You can read about it here:
Let me say this up front that I do not condone this act of violence on anyone, no matter your political affiliation, sexual orientation, race, etc. And I’m not making an excuse for this person and his behavior, but I have to wonder if this guy was just so frustrated with what has been happening in the world within the last few years that he felt that this was his only recourse or he felt that was the only way that he could be heard. I mean you can only shit on the little guy for so long before he gets to the point of doing something reckless and dangerous – which is what happened here.
I feel bad for the people at the ball park that got hurt and injured by this man. I feel bad for the families of everyone because now they have experienced trauma and they must learn how to deal with this. I feel bad for the shooters family because I’m sure they are wondering why the person that they loved behaved in this manner and they must now learn to live with the aftermath of such a horrific event.
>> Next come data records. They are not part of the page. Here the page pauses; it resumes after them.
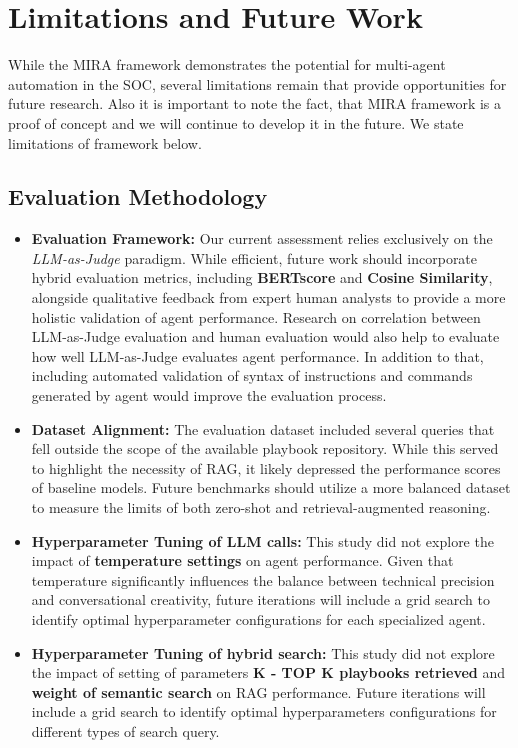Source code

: \documentclass[conference]{IEEEtran}
\begin{document}
\section{Limitations and Future Work}\label{sec:limitations}

While the MIRA framework demonstrates the potential for multi-agent automation in the SOC, several limitations remain that provide opportunities for future research.
Also it is important to note the fact, that MIRA framework is a proof of concept and we will continue to develop it in the future. 
We state limitations of framework below.

\subsection{Evaluation Methodology}
\begin{itemize}
    \item \textbf{Evaluation Framework:} Our current assessment relies exclusively on the \textit{LLM-as-Judge} paradigm. 
    While efficient, future work should incorporate hybrid evaluation metrics, including \textbf{BERTscore} and \textbf{Cosine Similarity}, 
    alongside qualitative feedback from expert human analysts to provide a more holistic validation of agent performance. 
    Research on correlation between LLM-as-Judge evaluation and human evaluation would also help to evaluate how well LLM-as-Judge evaluates agent performance.
    In addition to that, including automated validation of syntax of instructions and commands generated by agent would improve the evaluation process.
    \item \textbf{Dataset Alignment:} The evaluation dataset included several queries that fell outside the scope of the available playbook repository. 
    While this served to highlight the necessity of RAG, it likely depressed the performance scores of baseline models. 
    Future benchmarks should utilize a more balanced dataset to measure the limits of both zero-shot and retrieval-augmented reasoning.
    \item \textbf{Hyperparameter Tuning of LLM calls:} This study did not explore the impact of \textbf{temperature settings} on agent performance.
    Given that temperature significantly influences the balance between technical precision and conversational creativity, 
    future iterations will include a grid search to identify optimal hyperparameter configurations for each specialized agent.
    \item \textbf{Hyperparameter Tuning of hybrid search:} This study did not explore the impact of setting of parameters 
    \textbf{K - TOP K playbooks retrieved} and \textbf{weight of semantic search} on RAG performance. 
    Future iterations will include a grid search to identify optimal hyperparameters configurations for different types of search query.
\end{itemize}
\end{document}
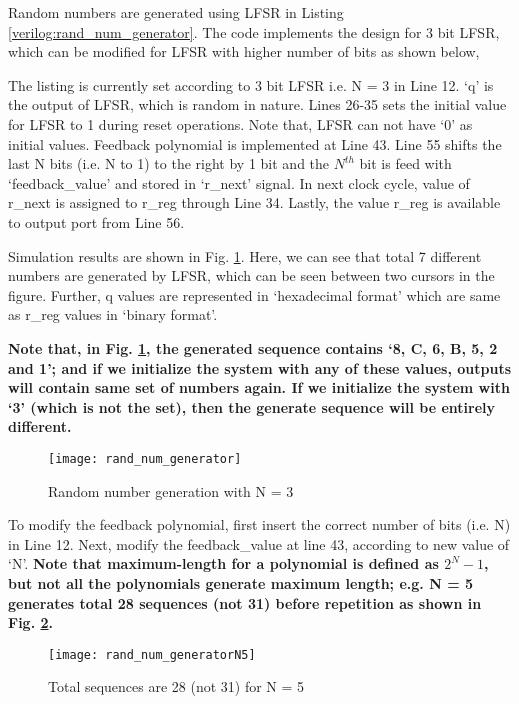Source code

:Random numbers are generated using LFSR in Listing \ref{verilog:rand_num_generator}. The code implements the design for 3 bit LFSR, which can be modified for LFSR with higher number of bits as shown below,  
\begin{explanation}
	The listing is currently set according to 3 bit LFSR i.e. N = 3 in Line 12.  `q' is the output of LFSR, which is random in nature. Lines 26-35 sets the initial value for LFSR to 1 during reset operations. Note that, LFSR can not have `0' as initial values. Feedback polynomial is implemented at Line 43. Line 55 shifts the last N bits (i.e. N to 1) to the right by 1 bit and the $N^{th}$ bit is feed with `feedback\_value' and stored in `r\_next' signal. In next clock cycle, value of r\_next is assigned to r\_reg through Line 34. Lastly, the value r\_reg is available to output port from Line 56.
	
	Simulation results are shown in Fig. \ref{fig:rand_num_generator}. Here, we can see that total 7 different numbers are generated by LFSR, which can be seen between two cursors in the figure.  Further, q values are represented in `hexadecimal format' which are same as r\_reg values in `binary format'. 
	
	\textbf{Note that, in Fig. \ref{fig:rand_num_generator}, the generated sequence contains `8, C, 6, B, 5, 2 and 1'; and if we initialize the system with any of these values, outputs will contain same set of numbers again. If we initialize the system with `3' (which is not the set), then the generate sequence will be entirely different.}
	
	\begin{figure}[!h]
		\centering
		\texttt{[image: rand\_num\_generator]}
		\caption{Random number generation with N = 3}
		\label{fig:rand_num_generator}
	\end{figure}
	
	To modify the feedback polynomial, first insert the correct number of bits (i.e. N) in  Line 12. Next, modify the feedback\_value at line 43, according to new value of `N'.\textbf{ Note that maximum-length for a polynomial is defined as $2^N-1$, but not all the polynomials generate maximum length; e.g. N = 5 generates total 28 sequences (not 31) before repetition as shown in Fig. \ref{fig:rand_num_generatorN5}. }
	
	\begin{figure}[!h]
		\centering
		\texttt{[image: rand\_num\_generatorN5]}
		\caption{Total sequences are 28 (not 31) for N = 5}
		\label{fig:rand_num_generatorN5}
	\end{figure}
\end{explanation}


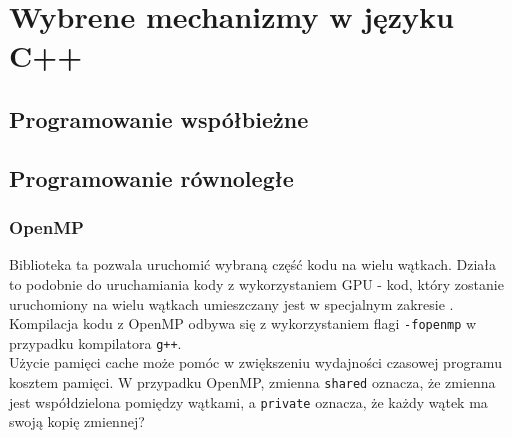 \chapter{Wybrene mechanizmy w języku C++}
\section{Programowanie współbieżne}


\section{Programowanie równoległe}

\subsection{OpenMP}
Biblioteka ta pozwala uruchomić wybraną część kodu na wielu wątkach. Działa to podobnie do uruchamiania kody z wykorzystaniem GPU - kod, który zostanie uruchomiony na wielu wątkach umieszczany jest w specjalnym zakresie . 
Kompilacja kodu z OpenMP odbywa się z wykorzystaniem flagi \texttt{-fopenmp} w przypadku kompilatora \texttt{g++}.\\
Użycie pamięci cache może pomóc w zwiększeniu wydajności czasowej programu kosztem pamięci. W przypadku OpenMP, zmienna \texttt{shared} oznacza, że zmienna jest współdzielona pomiędzy wątkami, a \texttt{private} oznacza, że każdy wątek ma swoją kopię zmiennej?\\
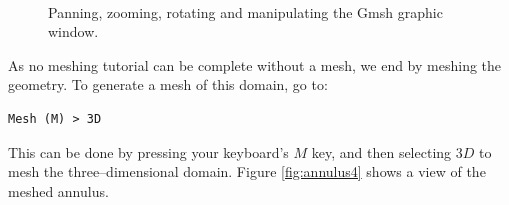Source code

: \begin{figure}[htbp!]
  \centering
  \\
  \caption{Panning, zooming, rotating and manipulating the Gmsh graphic window.}
  \label{fig:animals}
\end{figure}
\par
As no meshing tutorial can be complete without a mesh, we end by meshing the geometry. To generate a mesh of this domain, go to:
\begin{lstlisting}
Mesh (M) > 3D
\end{lstlisting}
This can be done by pressing your keyboard's $M$ key, and then selecting $3D$ to mesh the three--dimensional domain. Figure \ref{fig:annulus4} shows a view of the meshed annulus.

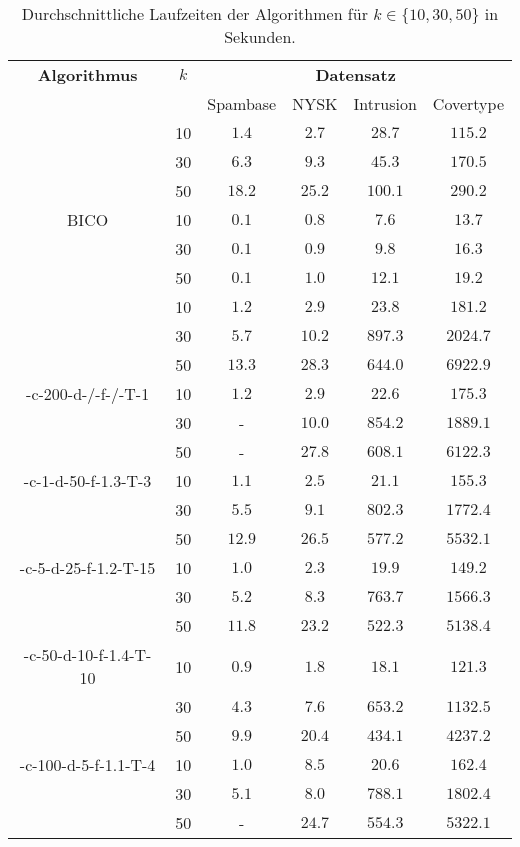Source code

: \begin{table}[h]
\centering
\begin{tabular}{@{}cccccc@{}} \toprule
	\textbf{Algorithmus} & $k$ & \multicolumn{4}{c}{\textbf{Datensatz}} \\
	\cmidrule(r){3-6} & 		& Spambase 				& NYSK 				& Intrusion 			& Covertype \\ \toprule
	\Skmpp 						& 10 & $1.4$ 			& $2.7$ 			& $28.7$ 				& $115.2$ \\
		 						& 30 & $6.3$ 			& $9.3$ 			& $45.3$ 				& $170.5$ \\
		 						& 50 & $18.2$ 			& $25.2$ 			& $100.1$ 				& $290.2$ \\
	\midrule
	BICO 						& 10 & $0.1$ 			& $0.8$ 			& $7.6$ 				& $13.7$ \\
			 					& 30 & $0.1$ 			& $0.9$ 			& $9.8$ 				& $16.3$ \\
		 						& 50 & $0.1$ 			& $1.0$ 			& $12.1$ 				& $19.2$ \\
	\midrule
	\kmpp 						& 10 & $1.2$ 			& $2.9$ 			& $23.8$ 				& $181.2$ \\
			 					& 30 & $5.7$ 			& $10.2$ 			& $897.3$ 				& $2024.7$ \\
		 						& 50 & $13.3$ 			& $28.3$ 			& $644.0$ 				& $6922.9$ \\
	\midrule
	\CsTwo-c-200-d-/-f-/-T-1	& 10 & $1.2$			& $2.9$				& $22.6$ 				& $175.3$ \\
			 					& 30 & - 				& $10.0$			& $854.2$ 				& $1889.1$ \\
		 						& 50 & - 				& $27.8$			& $608.1$ 				& $6122.3$ \\
	\midrule
	\CsTwo-c-1-d-50-f-1.3-T-3	& 10 & $1.1$ 			& $2.5$ 			& $21.1$ 				& $155.3$ \\
			 					& 30 & $5.5$ 			& $9.1$ 			& $802.3$ 				& $1772.4$ \\
		 						& 50 & $12.9$ 			& $26.5$ 			& $577.2$ 				& $5532.1$ \\
	\midrule
	\CsTwo-c-5-d-25-f-1.2-T-15	& 10 & $1.0$ 			& $2.3$ 			& $19.9$ 				& $149.2$ \\
			 					& 30 & $5.2$ 			& $8.3$ 			& $763.7$ 				& $1566.3$ \\
		 						& 50 & $11.8$ 			& $23.2$ 			& $522.3$ 				& $5138.4$ \\
	\midrule
	\CsTwo-c-50-d-10-f-1.4-T-10	& 10 & $0.9$ 			& $1.8$ 			& $18.1$ 				& $121.3$ \\
			 					& 30 & $4.3$ 			& $7.6$ 			& $653.2$ 				& $1132.5$ \\
		 						& 50 & $9.9$ 			& $20.4$ 			& $434.1$ 				& $4237.2$ \\
	\midrule
	\CsTwo-c-100-d-5-f-1.1-T-4	& 10 & $1.0$ 			& $8.5$ 			& $20.6$ 				& $162.4$ \\
			 					& 30 & $5.1$ 			& $8.0$				& $788.1$ 				& $1802.4$ \\
		 						& 50 & - 				& $24.7$ 			& $554.3$ 				& $5322.1$ \\
	\bottomrule
\end{tabular}
\caption{Durchschnittliche Laufzeiten der Algorithmen für $k \in \{ 10, 30, 50 \}$ in Sekunden.}
\label{tbl:experiment-coresets-runtime}
\end{table}
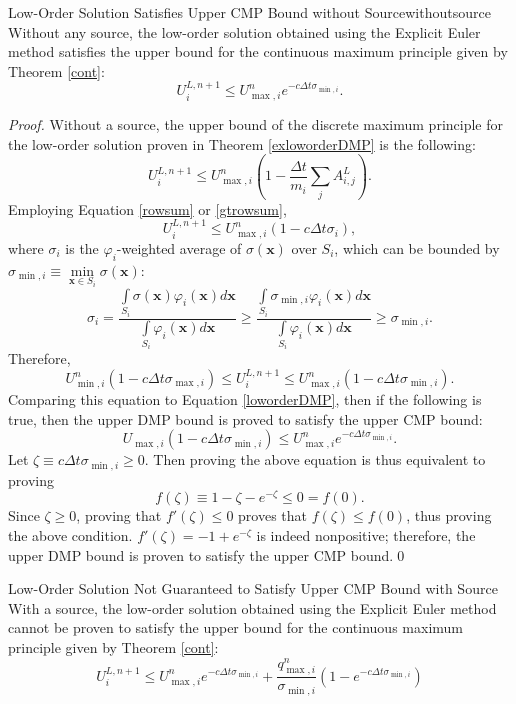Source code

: \begin{corollary}{Low-Order Solution Satisfies Upper CMP Bound without Source}{withoutsource}
   Without any source, the low-order solution obtained using the Explicit Euler
   method satisfies the upper bound
   for the continuous maximum principle given by Theorem \ref{cont}:
   \begin{equation}\label{loworderDMP}
      U_i^{L,n+1} \le
      U_{\max,i}^n e^{-c\Delta t\sigma_{\min,i}}.
   \end{equation}
\end{corollary}

\begin{proof}
Without a source, the upper bound of the discrete maximum principle for the low-order solution
proven in Theorem \ref{exloworderDMP} is the following:
\[
   U_i^{L,n+1}\leq
   U_{\max,i}^n\left(1-\frac{\Delta t}{m_i}\sum\limits_j A^L_{i,j}\right).
\]
Employing Equation \eqref{rowsum} or \eqref{gtrowsum},
\[
   U_i^{L,n+1} \le
   U_{\max,i}^n(1-c\Delta t\sigma_i),
\]
where $\sigma_i$ is the $\varphi_i$-weighted average of $\sigma(\mathbf{x})$ over
$S_i$, which can be bounded by
$\sigma_{\min,i}\equiv\min\limits_{\mathbf{x}\in S_i}\sigma(\mathbf{x})$:
\[
   \sigma_i = \frac{\int\limits_{S_i}\sigma(\mathbf{x})\varphi_i(\mathbf{x})d\mathbf{x}}{\int\limits_{S_i}\varphi_i(\mathbf{x})d\mathbf{x}}
   \ge \frac{\int\limits_{S_i}\sigma_{\min,i}\varphi_i(\mathbf{x})d\mathbf{x}}{\int\limits_{S_i}\varphi_i(\mathbf{x})d\mathbf{x}}
   \ge \sigma_{\min,i}.
\]
Therefore,
\[
   U_{\min,i}^n(1-c\Delta t\sigma_{\max,i}) \le
   U_i^{L,n+1} \le
   U_{\max,i}^n(1-c\Delta t\sigma_{\min,i}).
\]
Comparing this equation to Equation \eqref{loworderDMP}, then if the following is true,
then the upper DMP bound is proved to satisfy the upper CMP bound:
\[
   U_{\max,i}(1-c\Delta t\sigma_{\min,i}) \le U_{\max,i}^n e^{-c\Delta t\sigma_{\min,i}}.
\]
Let $\zeta\equiv c\Delta t\sigma_{\min,i}\ge 0$. Then proving the above equation is
thus equivalent to proving
\[
   f(\zeta)\equiv 1-\zeta-e^{-\zeta} \le 0 = f(0).
\]
Since $\zeta\ge 0$, proving that $f'(\zeta)\le 0$ proves that $f(\zeta)\le f(0)$, thus
proving the above condition. $f'(\zeta)=-1+e^{-\zeta}$ is indeed nonpositive; therefore,
the upper DMP bound is proven to satisfy the upper CMP bound.\qed
\end{proof}
\begin{corollary}{Low-Order Solution Not Guaranteed to Satisfy Upper CMP Bound with Source}{}
   With a source, the low-order solution obtained using the Explicit Euler
   method cannot be proven to satisfy the upper bound
   for the continuous maximum principle given by Theorem \ref{cont}:
   \[
      U_i^{L,n+1} \le
      U_{\max,i}^n e^{-c\Delta t\sigma_{\min,i}}
      + \frac{q_{\max,i}^n}{\sigma_{\min,i}}(1-e^{-c\Delta t\sigma_{\min,i}})
   \]
\end{corollary}

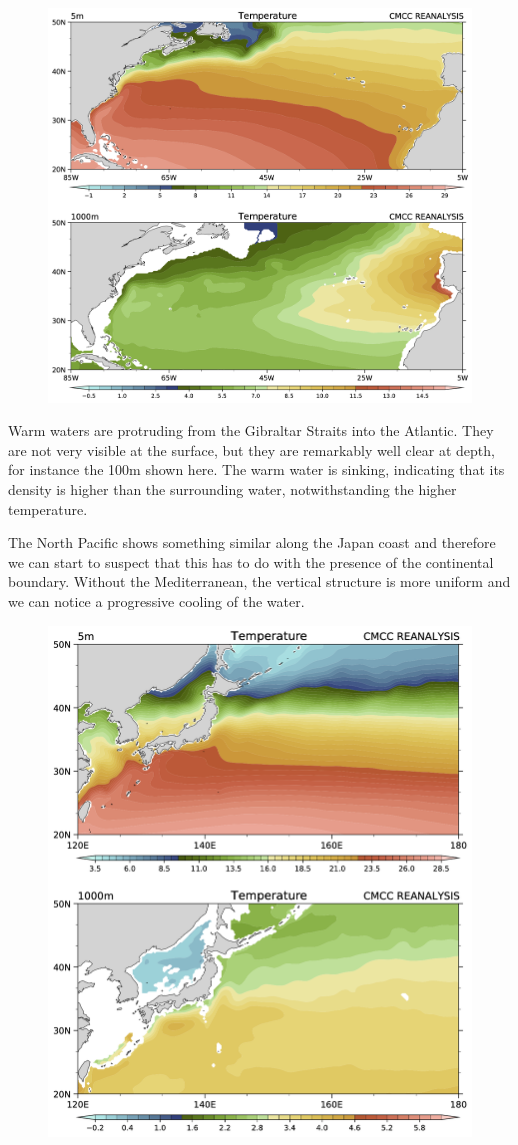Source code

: \begin{figure}
\centering
\includegraphics[width = .7 \textwidth]{figs/GD/Gulf1000.png}
\caption{} \label{fig:}
\end{figure}

Warm waters are protruding from the Gibraltar Straits into the Atlantic.
They are not very visible at the surface, but they are remarkably well
clear at depth, for instance the 100m shown here. The warm water is
sinking, indicating that its density is higher than the surrounding
water, notwithstanding the higher temperature.

The North Pacific shows something similar along the Japan coast and
therefore we can start to suspect that this has to do with the presence
of the continental boundary. Without the Mediterranean, the vertical
structure is more uniform and we can notice a progressive cooling of the
water.

\begin{figure}
\centering
\includegraphics[width = .7 \textwidth]{figs/GD/Kur1000.png}
\caption{} \label{fig:}
\end{figure}

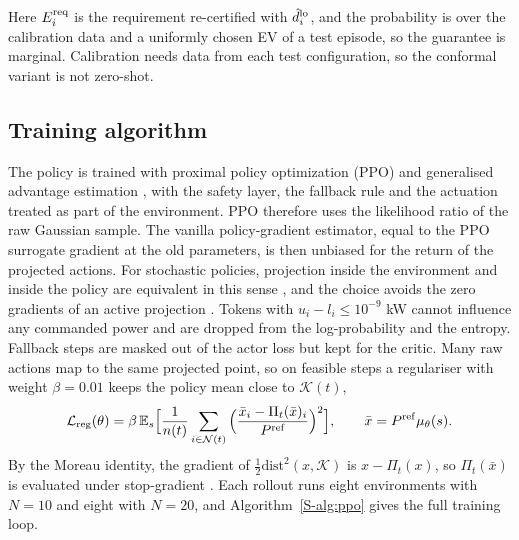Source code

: Here $\Ereq_i$ is the requirement re-certified with $\hat d_i^{\sm{lo}}$, and the probability is over the calibration data and a uniformly chosen EV of a test episode, so the guarantee is marginal.
Calibration needs data from each test configuration, so the conformal variant is not zero-shot.

\subsection{Training algorithm}\label{sec:training}

The policy is trained with proximal policy optimization (PPO) \cite{schulman2017proximal} and generalised advantage estimation \cite{schulman2016highdimensional}, with the safety layer, the fallback rule and the actuation treated as part of the environment.
PPO therefore uses the likelihood ratio of the raw Gaussian sample.
The vanilla policy-gradient estimator, equal to the PPO surrogate gradient at the old parameters, is then unbiased for the return of the projected actions.
For stochastic policies, projection inside the environment and inside the policy are equivalent in this sense \cite{markgraf2025safe}, and the choice avoids the zero gradients of an active projection \cite{kasaura2023benchmarking}.
Tokens with $u_i-l_i\le10^{-9}$ kW cannot influence any commanded power and are dropped from the log-probability and the entropy.
Fallback steps are masked out of the actor loss but kept for the critic.
Many raw actions map to the same projected point, so on feasible steps a regulariser with weight $\beta=0.01$ keeps the policy mean close to $\mathcal K(t)$,
\begin{equation}\label{eq:reg}
\mathcal L_{\sm{reg}}(\theta)=\beta\,\mathbb E_{s}\Big[\frac1{n(t)}\sum_{i\in\mathcal N(t)}\Big(\frac{\bar x_i-\Pi_t(\bar x)_i}{P^{\sm{ref}}}\Big)^{2}\Big],\qquad \bar x=P^{\sm{ref}}\mu_\theta(s).
\end{equation}
By the Moreau identity, the gradient of $\tfrac12\mathrm{dist}^2(x,\mathcal K)$ is $x-\Pi_t(x)$, so $\Pi_t(\bar x)$ is evaluated under stop-gradient \cite{chen2021enforcing,markgraf2025safe}.
Each rollout runs eight environments with $N=10$ and eight with $N=20$, and Algorithm~\ref{S-alg:ppo} gives the full training loop.

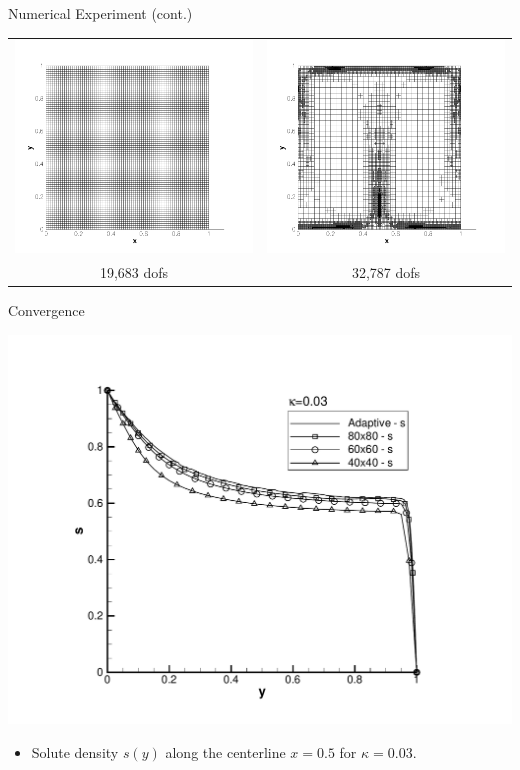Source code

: \documentclass[compress,12pt]{beamer}
\begin{document}
\begin{frame}{Numerical Experiment (cont.)}
    {
      \begin{center}\begin{tabular}{cc} \\
	\includegraphics[width=.5\textwidth]{figures/grid_80x80}&
	\includegraphics[width=.5\textwidth]{figures/grid_adapt_kappa_0_03}\\
	19,683 dofs &
	32,787 dofs
      \end{tabular}\end{center}
    }
\end{frame}



\begin{frame}{Convergence}
  \begin{center}
    \includegraphics[viewport=124 40 670 550,width=.65\textwidth,clip=true]{figures/s_x_equal_0_point_5}
    \begin{itemize}
    \item Solute density $s(y)$ along the centerline $x=0.5$ for $\kappa=0.03$.
    \end{itemize}
  \end{center}      
\end{frame}
\end{document}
I have to wonder, too, when did he purchase the gun? Was this a pre-meditated event? Or did he just one day decide to buy a gun and shoot at some republicans? Where did he purchase the gun? Was it while he was living in Illinois? Or when he moved to Virginia. You know Virginia is for lovers, but he has no love for the republicans, I guess (trying humor to lighten this up a bit). I didn’t hear on the new of any of this being reported on. Maybe it is too soon to even have this information.
I’m just trying to make sense of this, just like everyone else is I’m sure. And I have to wonder if, instead of loosening the gun control laws that we take another look at this and maybe the gun control laws should be tightened. Or maybe the gun control laws need to be looked at and re-written with the intent of having responsible gun control, instead of intent of fear that the “rights to bear arms” is being taken away. And for the record I do believe in the right to bear arms, I just ask that responsibility be included in this.
*sigh* I know that people feel very passionately about this and I can see both sides of the story ( I am a Libra after all) but I just don’t know what to think or what to feel about this. I’m trying to not be political of this, but I have to say what do the republicans expect after the inciteful political year we just head. People can only take so much before they just lose control and do something stupid.
I’m rambling, people. What do you think?